__WORK INSTRUCTIONS__. All of the records below are to be output exactly; no image belongs in the result.

__PROVIDED DATA__.
- - - - - - -
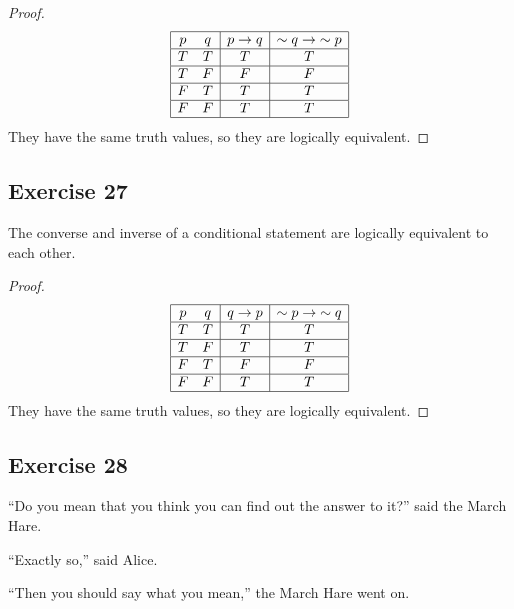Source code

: \documentclass[14pt]{extarticle}
\begin{document}
\begin{proof}
    $$
        \begin{array}{|cc|c|c|}
            \hline
            p & q & p \to q & {\sim q} \to{\sim p} \\
            \hline
            T & T & T       & T                    \\
            \hline
            T & F & F       & F                    \\
            \hline
            F & T & T       & T                    \\
            \hline
            F & F & T       & T                    \\
            \hline
        \end{array}
    $$
    They have the same truth values, so they are logically equivalent.
\end{proof}

\subsection{Exercise 27}
The converse and inverse of a conditional statement are logically equivalent to each other.

\begin{proof}
    $$
        \begin{array}{|cc|c|c|}
            \hline
            p & q & q \to p & {\sim p} \to {\sim q} \\
            \hline
            T & T & T       & T                     \\
            \hline
            T & F & T       & T                     \\
            \hline
            F & T & F       & F                     \\
            \hline
            F & F & T       & T                     \\
            \hline
        \end{array}
    $$
    They have the same truth values, so they are logically equivalent.
\end{proof}

\subsection{Exercise 28}
“Do you mean that you think you can find out the answer to it?” said the March Hare.

“Exactly so,” said Alice.

“Then you should say what you mean,” the March Hare went on.
\end{document}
- - - - - - -
__OUTPUT OF THE TASK__.
Source code

: \documentclass[14pt]{extarticle}
\begin{document}
\begin{proof}
    $$
        \begin{array}{|cc|c|c|}
            \hline
            p & q & p \to q & {\sim q} \to{\sim p} \\
            \hline
            T & T & T       & T                    \\
            \hline
            T & F & F       & F                    \\
            \hline
            F & T & T       & T                    \\
            \hline
            F & F & T       & T                    \\
            \hline
        \end{array}
    $$
    They have the same truth values, so they are logically equivalent.
\end{proof}

\subsection{Exercise 27}
The converse and inverse of a conditional statement are logically equivalent to each other.

\begin{proof}
    $$
        \begin{array}{|cc|c|c|}
            \hline
            p & q & q \to p & {\sim p} \to {\sim q} \\
            \hline
            T & T & T       & T                     \\
            \hline
            T & F & T       & T                     \\
            \hline
            F & T & F       & F                     \\
            \hline
            F & F & T       & T                     \\
            \hline
        \end{array}
    $$
    They have the same truth values, so they are logically equivalent.
\end{proof}

\subsection{Exercise 28}
“Do you mean that you think you can find out the answer to it?” said the March Hare.

“Exactly so,” said Alice.

“Then you should say what you mean,” the March Hare went on.
\end{document}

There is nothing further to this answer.